Whenever a line in this data holds the word "einer", report that line in full.

Records supplied section start

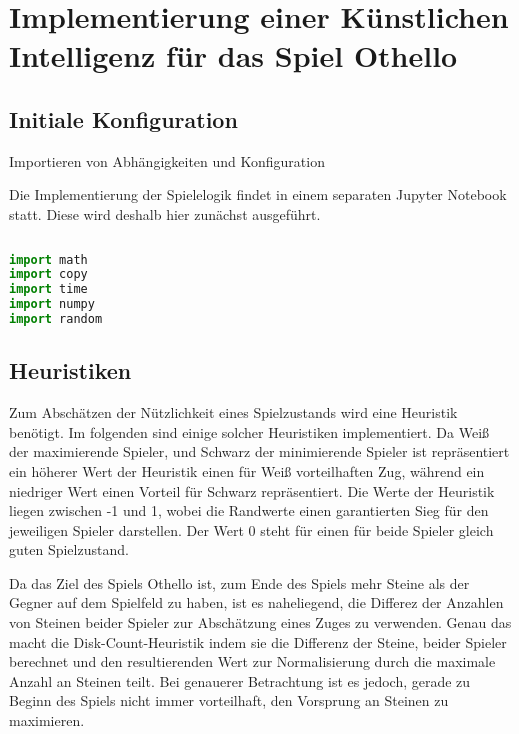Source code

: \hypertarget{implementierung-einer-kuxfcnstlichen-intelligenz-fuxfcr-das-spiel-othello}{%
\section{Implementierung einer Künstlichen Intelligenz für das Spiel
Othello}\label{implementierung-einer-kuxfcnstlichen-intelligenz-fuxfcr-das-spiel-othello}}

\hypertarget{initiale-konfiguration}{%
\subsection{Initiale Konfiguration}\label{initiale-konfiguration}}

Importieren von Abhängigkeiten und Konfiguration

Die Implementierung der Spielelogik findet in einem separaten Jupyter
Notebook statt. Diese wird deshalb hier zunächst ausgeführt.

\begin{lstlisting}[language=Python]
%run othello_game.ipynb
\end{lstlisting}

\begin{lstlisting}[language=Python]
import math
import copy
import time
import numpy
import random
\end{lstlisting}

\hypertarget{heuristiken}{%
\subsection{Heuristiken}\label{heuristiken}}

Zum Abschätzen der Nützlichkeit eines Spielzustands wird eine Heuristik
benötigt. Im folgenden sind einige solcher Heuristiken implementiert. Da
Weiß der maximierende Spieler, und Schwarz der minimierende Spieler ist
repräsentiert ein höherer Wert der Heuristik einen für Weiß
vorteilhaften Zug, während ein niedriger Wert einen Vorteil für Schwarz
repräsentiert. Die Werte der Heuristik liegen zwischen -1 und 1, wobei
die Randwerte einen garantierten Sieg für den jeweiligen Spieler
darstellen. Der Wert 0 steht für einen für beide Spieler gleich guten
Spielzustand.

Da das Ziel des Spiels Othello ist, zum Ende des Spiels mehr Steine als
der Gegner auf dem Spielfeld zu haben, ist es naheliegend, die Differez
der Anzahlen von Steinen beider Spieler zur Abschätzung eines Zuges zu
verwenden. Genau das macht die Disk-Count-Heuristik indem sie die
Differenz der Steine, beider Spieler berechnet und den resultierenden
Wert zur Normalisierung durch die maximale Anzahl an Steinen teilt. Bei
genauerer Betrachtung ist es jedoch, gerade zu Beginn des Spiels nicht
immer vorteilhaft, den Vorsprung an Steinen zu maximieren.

Records supplied section end
Records supplied section start

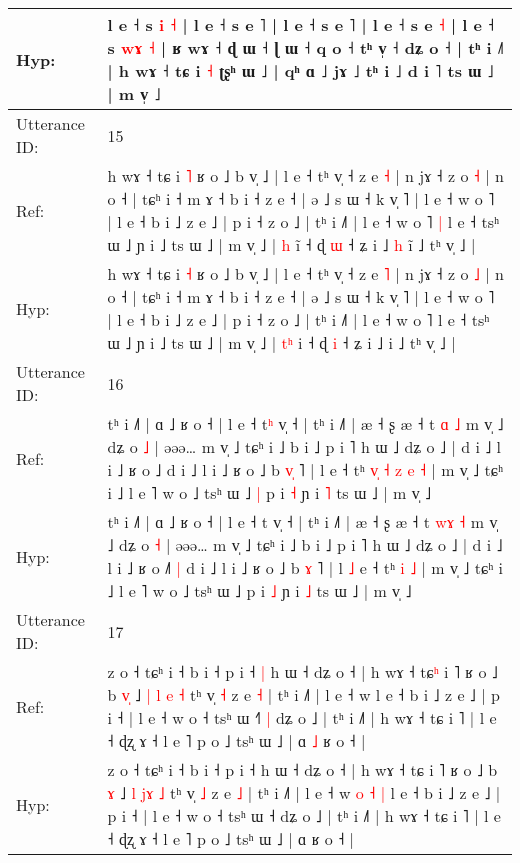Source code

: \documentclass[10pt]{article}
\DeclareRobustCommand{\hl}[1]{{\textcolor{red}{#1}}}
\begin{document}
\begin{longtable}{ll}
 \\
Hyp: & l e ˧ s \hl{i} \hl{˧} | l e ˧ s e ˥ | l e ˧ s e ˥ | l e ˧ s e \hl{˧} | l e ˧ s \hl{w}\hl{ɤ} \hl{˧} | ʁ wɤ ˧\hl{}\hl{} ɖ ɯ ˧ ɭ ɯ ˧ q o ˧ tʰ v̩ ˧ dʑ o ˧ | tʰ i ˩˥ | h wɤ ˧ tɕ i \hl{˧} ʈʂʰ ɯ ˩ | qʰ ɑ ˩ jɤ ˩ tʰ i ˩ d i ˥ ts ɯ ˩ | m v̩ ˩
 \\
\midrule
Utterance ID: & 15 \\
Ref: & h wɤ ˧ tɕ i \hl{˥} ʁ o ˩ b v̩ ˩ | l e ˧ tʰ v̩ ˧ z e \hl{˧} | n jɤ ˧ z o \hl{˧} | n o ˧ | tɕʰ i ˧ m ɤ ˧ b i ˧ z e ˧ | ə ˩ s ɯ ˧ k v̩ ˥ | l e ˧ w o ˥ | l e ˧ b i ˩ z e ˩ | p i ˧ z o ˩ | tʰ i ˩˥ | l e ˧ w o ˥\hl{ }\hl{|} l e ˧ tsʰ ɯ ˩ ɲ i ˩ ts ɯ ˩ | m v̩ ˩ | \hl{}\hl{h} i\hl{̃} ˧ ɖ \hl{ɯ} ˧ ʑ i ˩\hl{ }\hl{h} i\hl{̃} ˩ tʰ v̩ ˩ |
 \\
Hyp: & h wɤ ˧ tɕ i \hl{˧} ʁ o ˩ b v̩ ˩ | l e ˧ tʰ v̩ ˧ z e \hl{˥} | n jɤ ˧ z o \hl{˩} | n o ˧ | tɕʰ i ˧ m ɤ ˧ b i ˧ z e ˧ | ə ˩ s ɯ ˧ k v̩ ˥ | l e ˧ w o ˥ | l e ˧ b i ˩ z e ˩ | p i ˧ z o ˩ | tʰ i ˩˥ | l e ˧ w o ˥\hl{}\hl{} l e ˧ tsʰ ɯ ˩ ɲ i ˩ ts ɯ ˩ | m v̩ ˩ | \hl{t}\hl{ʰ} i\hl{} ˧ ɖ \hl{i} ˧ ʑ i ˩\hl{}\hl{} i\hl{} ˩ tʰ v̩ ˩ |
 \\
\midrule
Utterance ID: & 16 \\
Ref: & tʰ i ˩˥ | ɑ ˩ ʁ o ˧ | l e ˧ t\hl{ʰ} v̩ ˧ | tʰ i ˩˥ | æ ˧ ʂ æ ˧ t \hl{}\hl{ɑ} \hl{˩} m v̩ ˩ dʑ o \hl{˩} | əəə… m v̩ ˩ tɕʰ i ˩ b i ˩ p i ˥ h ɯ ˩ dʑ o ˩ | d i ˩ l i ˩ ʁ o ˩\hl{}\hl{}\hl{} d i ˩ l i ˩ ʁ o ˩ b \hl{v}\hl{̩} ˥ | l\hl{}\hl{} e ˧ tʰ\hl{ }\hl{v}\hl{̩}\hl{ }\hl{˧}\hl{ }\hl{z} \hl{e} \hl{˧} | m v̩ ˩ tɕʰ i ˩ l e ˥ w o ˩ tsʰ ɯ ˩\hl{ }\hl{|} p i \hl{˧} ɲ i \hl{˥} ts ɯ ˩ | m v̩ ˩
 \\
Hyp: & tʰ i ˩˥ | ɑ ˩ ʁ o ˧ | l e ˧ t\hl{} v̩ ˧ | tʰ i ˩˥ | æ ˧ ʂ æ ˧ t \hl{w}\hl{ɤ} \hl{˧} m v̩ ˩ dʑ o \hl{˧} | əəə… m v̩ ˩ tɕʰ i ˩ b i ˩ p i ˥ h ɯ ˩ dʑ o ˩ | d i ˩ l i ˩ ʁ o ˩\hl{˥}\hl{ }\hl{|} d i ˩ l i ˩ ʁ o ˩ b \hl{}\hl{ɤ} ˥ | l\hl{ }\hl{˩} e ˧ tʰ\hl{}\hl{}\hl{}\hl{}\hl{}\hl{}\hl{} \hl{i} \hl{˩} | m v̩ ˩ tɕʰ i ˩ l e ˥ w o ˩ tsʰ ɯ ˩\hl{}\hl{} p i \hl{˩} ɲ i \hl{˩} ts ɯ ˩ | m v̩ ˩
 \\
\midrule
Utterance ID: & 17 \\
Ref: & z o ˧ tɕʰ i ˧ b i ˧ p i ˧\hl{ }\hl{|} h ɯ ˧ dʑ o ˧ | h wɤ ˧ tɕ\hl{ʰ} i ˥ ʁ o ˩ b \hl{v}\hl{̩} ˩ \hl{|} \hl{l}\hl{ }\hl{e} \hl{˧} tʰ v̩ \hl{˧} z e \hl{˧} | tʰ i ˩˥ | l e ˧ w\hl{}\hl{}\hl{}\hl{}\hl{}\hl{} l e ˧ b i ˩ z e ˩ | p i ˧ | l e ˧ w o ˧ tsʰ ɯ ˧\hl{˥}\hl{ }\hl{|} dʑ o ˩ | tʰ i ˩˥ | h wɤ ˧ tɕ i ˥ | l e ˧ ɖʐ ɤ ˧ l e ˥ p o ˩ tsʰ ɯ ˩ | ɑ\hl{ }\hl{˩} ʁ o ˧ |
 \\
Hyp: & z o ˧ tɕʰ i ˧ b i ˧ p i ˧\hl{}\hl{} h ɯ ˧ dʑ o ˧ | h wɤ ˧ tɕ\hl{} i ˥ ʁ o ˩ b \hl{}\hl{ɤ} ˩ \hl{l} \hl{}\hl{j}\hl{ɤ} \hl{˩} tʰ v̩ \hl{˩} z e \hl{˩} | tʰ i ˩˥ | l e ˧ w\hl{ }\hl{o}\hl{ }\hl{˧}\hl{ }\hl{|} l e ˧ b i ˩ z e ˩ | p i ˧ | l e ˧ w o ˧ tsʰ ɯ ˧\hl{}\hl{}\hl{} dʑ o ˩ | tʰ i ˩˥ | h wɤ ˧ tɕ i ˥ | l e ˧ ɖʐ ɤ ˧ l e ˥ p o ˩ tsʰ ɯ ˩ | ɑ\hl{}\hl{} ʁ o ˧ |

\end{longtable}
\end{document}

Records supplied section end

> [Task output]
: \hypertarget{implementierung-einer-kuxfcnstlichen-intelligenz-fuxfcr-das-spiel-othello}{%
\section{Implementierung einer Künstlichen Intelligenz für das Spiel
Othello}\label{implementierung-einer-kuxfcnstlichen-intelligenz-fuxfcr-das-spiel-othello}}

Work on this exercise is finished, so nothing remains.